* [What this task involves]: Restate the data below word for word, keeping each line intact.

* [Dataset records]:
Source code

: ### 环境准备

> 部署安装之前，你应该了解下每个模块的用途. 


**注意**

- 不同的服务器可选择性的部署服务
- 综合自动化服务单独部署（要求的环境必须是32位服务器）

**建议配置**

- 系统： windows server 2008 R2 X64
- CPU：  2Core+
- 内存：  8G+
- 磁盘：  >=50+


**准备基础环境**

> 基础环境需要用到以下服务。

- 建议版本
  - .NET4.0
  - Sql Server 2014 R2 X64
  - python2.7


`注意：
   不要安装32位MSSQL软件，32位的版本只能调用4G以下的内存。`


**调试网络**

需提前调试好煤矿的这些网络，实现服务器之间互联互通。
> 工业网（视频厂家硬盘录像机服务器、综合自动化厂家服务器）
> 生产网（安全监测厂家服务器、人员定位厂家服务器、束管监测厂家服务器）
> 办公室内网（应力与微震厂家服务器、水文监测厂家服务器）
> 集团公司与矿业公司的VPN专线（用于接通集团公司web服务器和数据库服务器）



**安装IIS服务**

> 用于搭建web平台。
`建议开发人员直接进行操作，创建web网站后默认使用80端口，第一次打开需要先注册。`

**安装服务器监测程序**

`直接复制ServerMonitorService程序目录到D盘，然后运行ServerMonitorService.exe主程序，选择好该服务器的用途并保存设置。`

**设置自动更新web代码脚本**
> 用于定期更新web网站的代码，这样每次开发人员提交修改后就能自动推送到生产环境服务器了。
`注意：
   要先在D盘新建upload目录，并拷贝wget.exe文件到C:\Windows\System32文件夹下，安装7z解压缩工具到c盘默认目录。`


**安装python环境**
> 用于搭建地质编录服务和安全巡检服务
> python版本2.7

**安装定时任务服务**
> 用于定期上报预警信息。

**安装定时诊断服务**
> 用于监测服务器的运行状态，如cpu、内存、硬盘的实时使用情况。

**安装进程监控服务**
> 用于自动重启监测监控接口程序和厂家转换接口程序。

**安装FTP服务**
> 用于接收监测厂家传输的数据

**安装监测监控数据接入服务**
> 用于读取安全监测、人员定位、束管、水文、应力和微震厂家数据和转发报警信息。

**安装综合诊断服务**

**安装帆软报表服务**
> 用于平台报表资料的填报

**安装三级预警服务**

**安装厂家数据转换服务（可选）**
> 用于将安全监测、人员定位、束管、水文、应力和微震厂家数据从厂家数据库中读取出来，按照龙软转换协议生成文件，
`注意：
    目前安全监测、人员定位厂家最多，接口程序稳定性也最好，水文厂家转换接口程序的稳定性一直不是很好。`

* [Answer to this exercise]:
Source code

: ### 环境准备

> 部署安装之前，你应该了解下每个模块的用途. 


**注意**

- 不同的服务器可选择性的部署服务
- 综合自动化服务单独部署（要求的环境必须是32位服务器）

**建议配置**

- 系统： windows server 2008 R2 X64
- CPU：  2Core+
- 内存：  8G+
- 磁盘：  >=50+


**准备基础环境**

> 基础环境需要用到以下服务。

- 建议版本
  - .NET4.0
  - Sql Server 2014 R2 X64
  - python2.7


`注意：
   不要安装32位MSSQL软件，32位的版本只能调用4G以下的内存。`


**调试网络**

需提前调试好煤矿的这些网络，实现服务器之间互联互通。
> 工业网（视频厂家硬盘录像机服务器、综合自动化厂家服务器）
> 生产网（安全监测厂家服务器、人员定位厂家服务器、束管监测厂家服务器）
> 办公室内网（应力与微震厂家服务器、水文监测厂家服务器）
> 集团公司与矿业公司的VPN专线（用于接通集团公司web服务器和数据库服务器）



**安装IIS服务**

> 用于搭建web平台。
`建议开发人员直接进行操作，创建web网站后默认使用80端口，第一次打开需要先注册。`

**安装服务器监测程序**

`直接复制ServerMonitorService程序目录到D盘，然后运行ServerMonitorService.exe主程序，选择好该服务器的用途并保存设置。`

**设置自动更新web代码脚本**
> 用于定期更新web网站的代码，这样每次开发人员提交修改后就能自动推送到生产环境服务器了。
`注意：
   要先在D盘新建upload目录，并拷贝wget.exe文件到C:\Windows\System32文件夹下，安装7z解压缩工具到c盘默认目录。`


**安装python环境**
> 用于搭建地质编录服务和安全巡检服务
> python版本2.7

**安装定时任务服务**
> 用于定期上报预警信息。

**安装定时诊断服务**
> 用于监测服务器的运行状态，如cpu、内存、硬盘的实时使用情况。

**安装进程监控服务**
> 用于自动重启监测监控接口程序和厂家转换接口程序。

**安装FTP服务**
> 用于接收监测厂家传输的数据

**安装监测监控数据接入服务**
> 用于读取安全监测、人员定位、束管、水文、应力和微震厂家数据和转发报警信息。

**安装综合诊断服务**

**安装帆软报表服务**
> 用于平台报表资料的填报

**安装三级预警服务**

**安装厂家数据转换服务（可选）**
> 用于将安全监测、人员定位、束管、水文、应力和微震厂家数据从厂家数据库中读取出来，按照龙软转换协议生成文件，
`注意：
    目前安全监测、人员定位厂家最多，接口程序稳定性也最好，水文厂家转换接口程序的稳定性一直不是很好。`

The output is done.